• Task goal: Would you please copy every line from the records that contains the word "dynamic"?

**** Supplied material ****

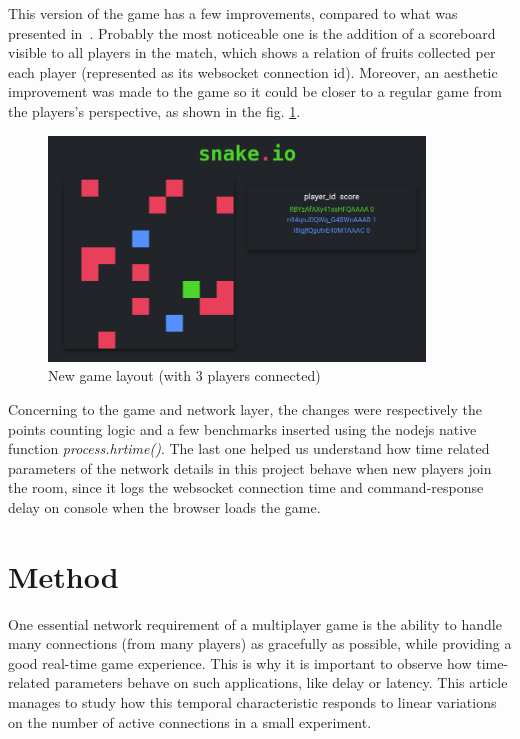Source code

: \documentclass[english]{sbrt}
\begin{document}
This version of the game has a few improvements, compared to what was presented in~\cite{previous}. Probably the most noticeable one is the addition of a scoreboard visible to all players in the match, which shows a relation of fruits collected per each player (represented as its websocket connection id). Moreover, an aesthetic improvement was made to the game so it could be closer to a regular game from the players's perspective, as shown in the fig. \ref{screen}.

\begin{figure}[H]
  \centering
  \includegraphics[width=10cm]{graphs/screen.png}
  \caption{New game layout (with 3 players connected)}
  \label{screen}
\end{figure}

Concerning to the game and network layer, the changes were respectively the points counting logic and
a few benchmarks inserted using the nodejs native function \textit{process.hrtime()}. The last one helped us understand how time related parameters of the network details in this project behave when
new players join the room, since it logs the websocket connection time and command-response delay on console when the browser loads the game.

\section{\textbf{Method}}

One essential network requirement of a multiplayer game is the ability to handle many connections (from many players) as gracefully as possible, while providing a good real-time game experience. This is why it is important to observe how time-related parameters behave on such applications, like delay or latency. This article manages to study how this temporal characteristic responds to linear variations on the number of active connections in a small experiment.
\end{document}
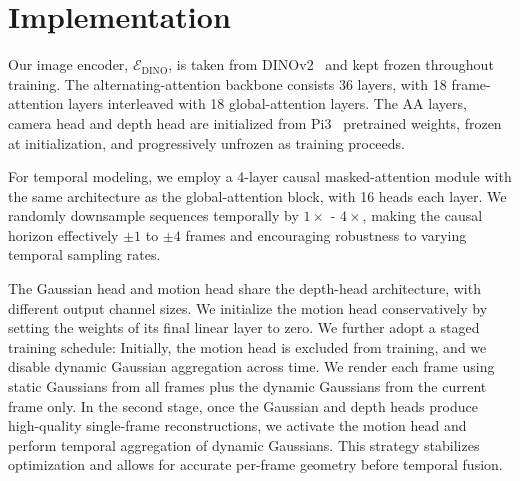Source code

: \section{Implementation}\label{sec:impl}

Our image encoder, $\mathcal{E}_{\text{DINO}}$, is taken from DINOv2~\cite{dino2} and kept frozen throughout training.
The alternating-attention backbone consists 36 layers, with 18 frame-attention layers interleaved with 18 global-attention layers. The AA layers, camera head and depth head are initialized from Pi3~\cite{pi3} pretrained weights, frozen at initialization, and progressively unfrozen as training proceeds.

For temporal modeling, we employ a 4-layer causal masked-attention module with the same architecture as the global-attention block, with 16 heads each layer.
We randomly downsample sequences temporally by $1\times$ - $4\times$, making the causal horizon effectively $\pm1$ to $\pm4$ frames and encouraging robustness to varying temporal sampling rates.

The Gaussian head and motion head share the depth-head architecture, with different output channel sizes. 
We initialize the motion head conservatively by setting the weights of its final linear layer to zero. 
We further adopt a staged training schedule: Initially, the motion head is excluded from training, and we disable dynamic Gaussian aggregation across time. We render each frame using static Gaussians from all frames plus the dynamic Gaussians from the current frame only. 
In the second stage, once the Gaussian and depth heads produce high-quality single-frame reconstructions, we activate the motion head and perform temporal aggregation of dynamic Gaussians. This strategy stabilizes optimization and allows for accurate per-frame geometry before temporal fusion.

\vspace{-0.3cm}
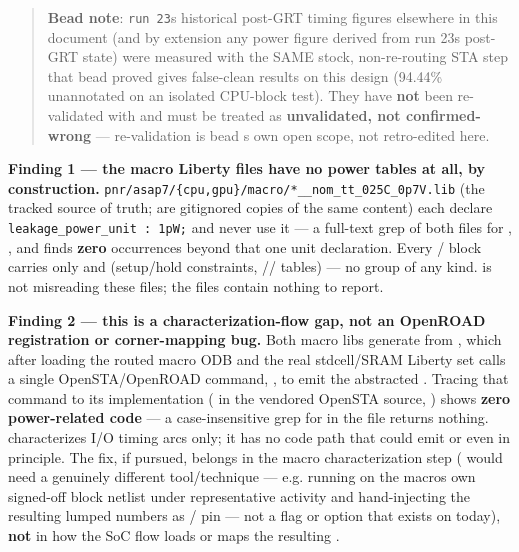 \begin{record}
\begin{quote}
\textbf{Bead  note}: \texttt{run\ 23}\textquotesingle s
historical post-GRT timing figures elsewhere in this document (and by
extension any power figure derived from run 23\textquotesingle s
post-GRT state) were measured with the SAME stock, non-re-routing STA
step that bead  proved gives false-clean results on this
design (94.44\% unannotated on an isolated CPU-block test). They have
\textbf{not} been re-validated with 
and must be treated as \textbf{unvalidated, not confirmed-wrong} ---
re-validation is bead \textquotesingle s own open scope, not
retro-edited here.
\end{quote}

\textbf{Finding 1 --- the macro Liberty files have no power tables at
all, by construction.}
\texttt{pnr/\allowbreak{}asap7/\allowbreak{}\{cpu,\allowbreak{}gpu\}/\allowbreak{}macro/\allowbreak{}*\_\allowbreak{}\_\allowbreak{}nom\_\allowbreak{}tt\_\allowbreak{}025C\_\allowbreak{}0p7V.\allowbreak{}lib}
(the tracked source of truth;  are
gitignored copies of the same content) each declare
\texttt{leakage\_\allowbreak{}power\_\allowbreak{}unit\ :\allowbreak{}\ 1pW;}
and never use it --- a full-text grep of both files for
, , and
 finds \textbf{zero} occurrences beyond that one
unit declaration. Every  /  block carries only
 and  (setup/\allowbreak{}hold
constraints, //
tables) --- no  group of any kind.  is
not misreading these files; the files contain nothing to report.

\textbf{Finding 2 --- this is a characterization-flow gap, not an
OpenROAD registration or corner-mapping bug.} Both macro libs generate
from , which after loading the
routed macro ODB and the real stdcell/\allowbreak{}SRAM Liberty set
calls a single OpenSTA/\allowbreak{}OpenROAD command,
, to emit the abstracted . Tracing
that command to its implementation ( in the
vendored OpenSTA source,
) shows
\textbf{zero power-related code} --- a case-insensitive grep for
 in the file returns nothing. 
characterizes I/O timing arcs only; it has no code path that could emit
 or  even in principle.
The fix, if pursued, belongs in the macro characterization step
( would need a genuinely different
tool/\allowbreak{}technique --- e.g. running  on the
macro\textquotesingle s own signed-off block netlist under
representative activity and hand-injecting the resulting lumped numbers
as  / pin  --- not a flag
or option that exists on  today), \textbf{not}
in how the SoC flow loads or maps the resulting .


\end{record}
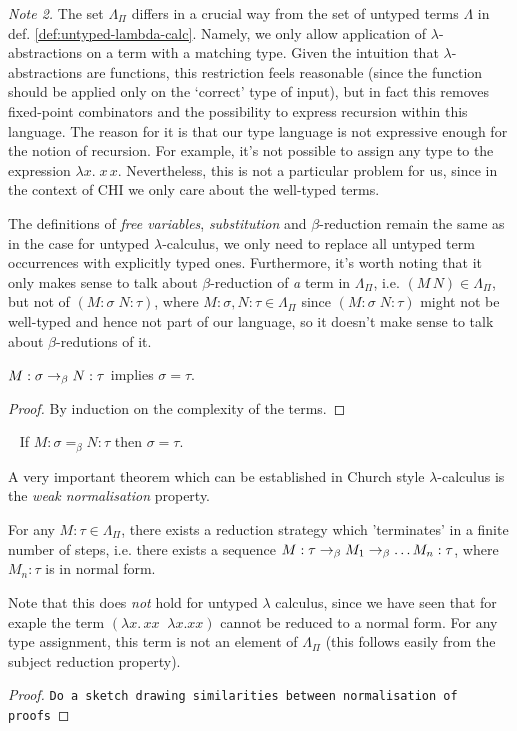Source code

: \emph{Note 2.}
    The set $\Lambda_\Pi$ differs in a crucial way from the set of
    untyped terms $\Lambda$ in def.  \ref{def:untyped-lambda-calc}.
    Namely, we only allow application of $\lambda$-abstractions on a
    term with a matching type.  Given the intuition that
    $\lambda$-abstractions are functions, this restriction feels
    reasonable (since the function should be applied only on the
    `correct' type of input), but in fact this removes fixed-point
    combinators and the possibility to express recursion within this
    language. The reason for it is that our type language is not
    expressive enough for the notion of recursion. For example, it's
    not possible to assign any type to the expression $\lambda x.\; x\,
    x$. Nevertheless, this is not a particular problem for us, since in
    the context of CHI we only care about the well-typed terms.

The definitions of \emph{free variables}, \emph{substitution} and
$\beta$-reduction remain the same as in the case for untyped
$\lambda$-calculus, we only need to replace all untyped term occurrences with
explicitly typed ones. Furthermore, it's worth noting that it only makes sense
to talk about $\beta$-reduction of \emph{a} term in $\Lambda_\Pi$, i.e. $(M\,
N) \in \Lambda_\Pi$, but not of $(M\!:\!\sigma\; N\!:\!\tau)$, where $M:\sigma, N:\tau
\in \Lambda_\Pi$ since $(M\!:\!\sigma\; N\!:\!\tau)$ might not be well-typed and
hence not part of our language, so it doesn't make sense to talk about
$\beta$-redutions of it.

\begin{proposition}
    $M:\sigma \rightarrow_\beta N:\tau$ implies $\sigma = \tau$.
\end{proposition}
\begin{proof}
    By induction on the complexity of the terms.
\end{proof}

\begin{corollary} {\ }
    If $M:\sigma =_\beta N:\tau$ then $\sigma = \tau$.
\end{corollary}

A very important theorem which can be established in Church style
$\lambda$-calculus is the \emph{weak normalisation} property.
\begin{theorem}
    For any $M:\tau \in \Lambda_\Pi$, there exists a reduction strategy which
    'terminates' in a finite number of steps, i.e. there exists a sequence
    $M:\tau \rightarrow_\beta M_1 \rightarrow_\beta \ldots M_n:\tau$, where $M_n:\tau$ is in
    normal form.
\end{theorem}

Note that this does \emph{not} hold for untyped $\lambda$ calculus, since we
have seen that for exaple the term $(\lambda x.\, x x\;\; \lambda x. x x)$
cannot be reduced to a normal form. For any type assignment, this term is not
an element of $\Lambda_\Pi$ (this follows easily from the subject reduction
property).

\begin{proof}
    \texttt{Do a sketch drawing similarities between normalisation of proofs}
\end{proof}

****

• Task answer:
We further adopt a staged training schedule: Initially, the motion head is excluded from training, and we disable dynamic Gaussian aggregation across time. We render each frame using static Gaussians from all frames plus the dynamic Gaussians from the current frame only. 
In the second stage, once the Gaussian and depth heads produce high-quality single-frame reconstructions, we activate the motion head and perform temporal aggregation of dynamic Gaussians. This strategy stabilizes optimization and allows for accurate per-frame geometry before temporal fusion.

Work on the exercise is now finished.